The tubing of the Viennese horn is 55% conical and narrower than the most commonly used double horn in F/Bb. The so-called F crook is not a fixed part of the Viennese horn but is detachable. Other tunings are used especially for natural horn parts.

The three valves are Viennese valves (twin-piston valves) and are operated by the 2nd, 3rd and 4th fingers of the left hand. In contrast to the Vienna horn the double horn in F/Bb has rotary valves with an optional additional stopping valve. The higher pitch that results from stopping on the Viennese horn is not compensated for by a stopping valve but by playing the note a half tone lower.

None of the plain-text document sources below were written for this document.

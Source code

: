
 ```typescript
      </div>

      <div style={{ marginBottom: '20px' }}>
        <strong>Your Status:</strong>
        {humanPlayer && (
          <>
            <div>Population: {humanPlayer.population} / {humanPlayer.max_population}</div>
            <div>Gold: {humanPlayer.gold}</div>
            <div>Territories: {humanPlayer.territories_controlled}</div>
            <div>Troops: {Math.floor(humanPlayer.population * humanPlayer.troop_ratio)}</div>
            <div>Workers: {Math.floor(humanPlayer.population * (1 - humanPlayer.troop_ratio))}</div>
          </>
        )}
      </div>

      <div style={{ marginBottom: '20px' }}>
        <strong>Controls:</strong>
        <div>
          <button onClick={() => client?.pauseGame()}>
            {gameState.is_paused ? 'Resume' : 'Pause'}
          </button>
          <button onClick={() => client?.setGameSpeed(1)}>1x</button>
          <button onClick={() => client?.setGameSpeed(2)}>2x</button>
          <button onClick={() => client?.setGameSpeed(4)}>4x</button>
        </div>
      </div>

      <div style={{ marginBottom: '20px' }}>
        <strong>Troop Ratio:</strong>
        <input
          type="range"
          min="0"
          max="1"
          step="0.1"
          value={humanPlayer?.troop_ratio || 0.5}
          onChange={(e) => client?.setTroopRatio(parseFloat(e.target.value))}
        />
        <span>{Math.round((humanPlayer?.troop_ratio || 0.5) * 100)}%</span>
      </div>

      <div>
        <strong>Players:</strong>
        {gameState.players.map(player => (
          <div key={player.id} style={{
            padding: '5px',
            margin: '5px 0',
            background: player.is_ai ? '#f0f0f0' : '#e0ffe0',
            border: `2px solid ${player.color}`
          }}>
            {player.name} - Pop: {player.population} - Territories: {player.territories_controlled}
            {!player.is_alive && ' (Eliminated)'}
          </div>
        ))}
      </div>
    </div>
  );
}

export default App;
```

By placing his hand in the bell the player can make very subtle adjustments to the intonation. This intonation check, called stopping, is also what produces the typically soft and romantic sound of the French horn. Intonation can also be controlled by means of the embouchure (altering lip tension).

Vienna valve

The Vienna valve is a double-piston valve that was developed in 1830 by the Viennese Leopold Uhlmann in emulation of the first piston valve that was patented in 1818 by Blühmel and Stölzel. Nowadays the Viennese Horn is the sole instrument built with Viennese valves. It is used only in a few European orchestras, principally in Vienna itself by the Vienna Philharmonic among others.

Rotary valve

This valve was developed in Vienna by Joseph Riedl in 1835 and is now the most commonly used valve on brass instruments along with the Périnet or piston valve.

Stopping valve

An additional valve on the valve horn which lowers the instrument’s pitch by about a half tone. It is used to compensate for the rise in pitch caused by stopping.

Stopping

1. A playing technique on the natural horn from the middle of the 18th century. The horn player reduced the tube’s width by putting his right hand into the bell, which faced downward. The lowering of the horn’s pitch that this technique produced made it possible to play those intermediate notes of the natural harmonics series which had hitherto been missing. Stopping gave the horn a certain chromaticism. The stopped notes sounded weaker and muffled, however, and were therefore really only useful as transitional notes and not suitable for inclusion in melody lines. The use of stopping for the purposes of chromatization was rendered obsolete by the invention of valves.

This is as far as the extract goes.